4

I am writing a parser for a type of input file. The input file looks something like:

[CalculationBlock]
CalculationTitle="Test Parser Input System" , MatchingRadius=25.0, StepSize=0.01,ProblemType=RelSchroedingerEqn
MaxPartialWaveJ=800, SMatConv=10E-8
PartialWaveConv= 10E-8, SmallValueLimit = 10E-8
PotentialRadType=HeavyIon
[end]

Essentially it is divided into blocks that start with [BlockName] and then have a set of named parameters within.
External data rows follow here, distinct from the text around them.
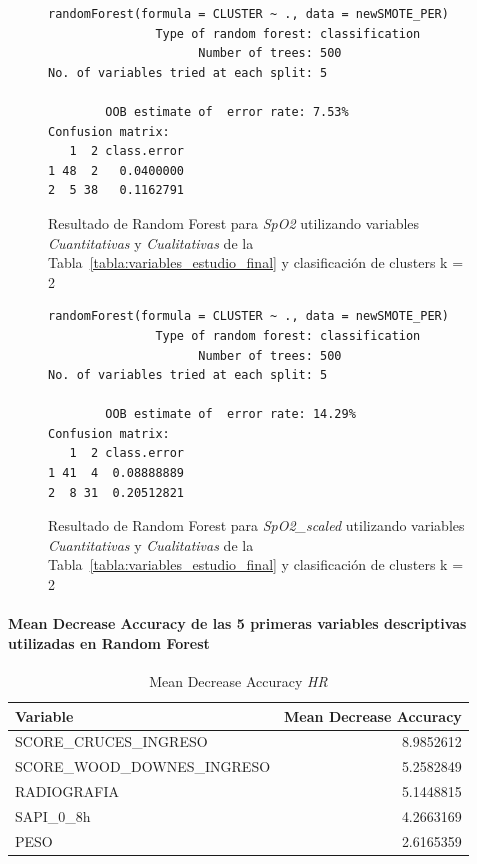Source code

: \begin{figure}[H]
    \centering
    \begin{lstlisting}[frame=single, basicstyle=\small\ttfamily]
        randomForest(formula = CLUSTER ~ ., data = newSMOTE_PER) 
               Type of random forest: classification
                     Number of trees: 500
No. of variables tried at each split: 5

        OOB estimate of  error rate: 7.53%
Confusion matrix:
   1  2 class.error
1 48  2   0.0400000
2  5 38   0.1162791
    \end{lstlisting}
    \caption{Resultado de Random Forest para \textit{SpO2} utilizando variables \textit{Cuantitativas} y \textit{Cualitativas} de la Tabla~\ref{tabla:variables_estudio_final} y clasificación de clusters k = 2}\label{fig:random_forest_per_result_4}
\end{figure}
\begin{figure}[H]
    \centering
    \begin{lstlisting}[frame=single, basicstyle=\small\ttfamily]
        randomForest(formula = CLUSTER ~ ., data = newSMOTE_PER) 
               Type of random forest: classification
                     Number of trees: 500
No. of variables tried at each split: 5

        OOB estimate of  error rate: 14.29%
Confusion matrix:
   1  2 class.error
1 41  4  0.08888889
2  8 31  0.20512821
    \end{lstlisting}
    \caption{Resultado de Random Forest para \textit{SpO2\_scaled} utilizando variables \textit{Cuantitativas} y \textit{Cualitativas} de la Tabla~\ref{tabla:variables_estudio_final} y clasificación de clusters k = 2}
    \label{fig:random_forest_per_result_5}
\end{figure}

\paragraph{Mean Decrease Accuracy de las 5 primeras variables descriptivas utilizadas en Random Forest}

\begin{table}[H]
    \centering
    \begin{tabular}{lr}
        \toprule
        \textbf{Variable} & \textbf{Mean Decrease Accuracy} \\
        \midrule
        SCORE\_CRUCES\_INGRESO & 8.9852612 \\
        SCORE\_WOOD\_DOWNES\_INGRESO & 5.2582849 \\
        RADIOGRAFIA & 5.1448815 \\
        SAPI\_0\_8h & 4.2663169 \\
        PESO & 2.6165359 \\
        \bottomrule
    \end{tabular}
    \caption{Mean Decrease Accuracy \textit{HR}}
\end{table}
The named parameters can be separated by ',' or '\n' characters.

Using the incomplete input file I gave above, I wanted to write a parser for it that would serve as a jumping off point for a more complete input file. I did so but the parser has a weakness that I am not sure how to address. It is not parameter order independent. For example, if a user were to put the parameter PartialWaveConv= 10E-8 before SMatConv=10E-8 it would fail.

I briefly contemplated enumerating each possible order of parameters in a block but I discarded it since there are n! permutations of n parameter value pairs. So my question is: Is there any way to make the parser independent of parameter ordering?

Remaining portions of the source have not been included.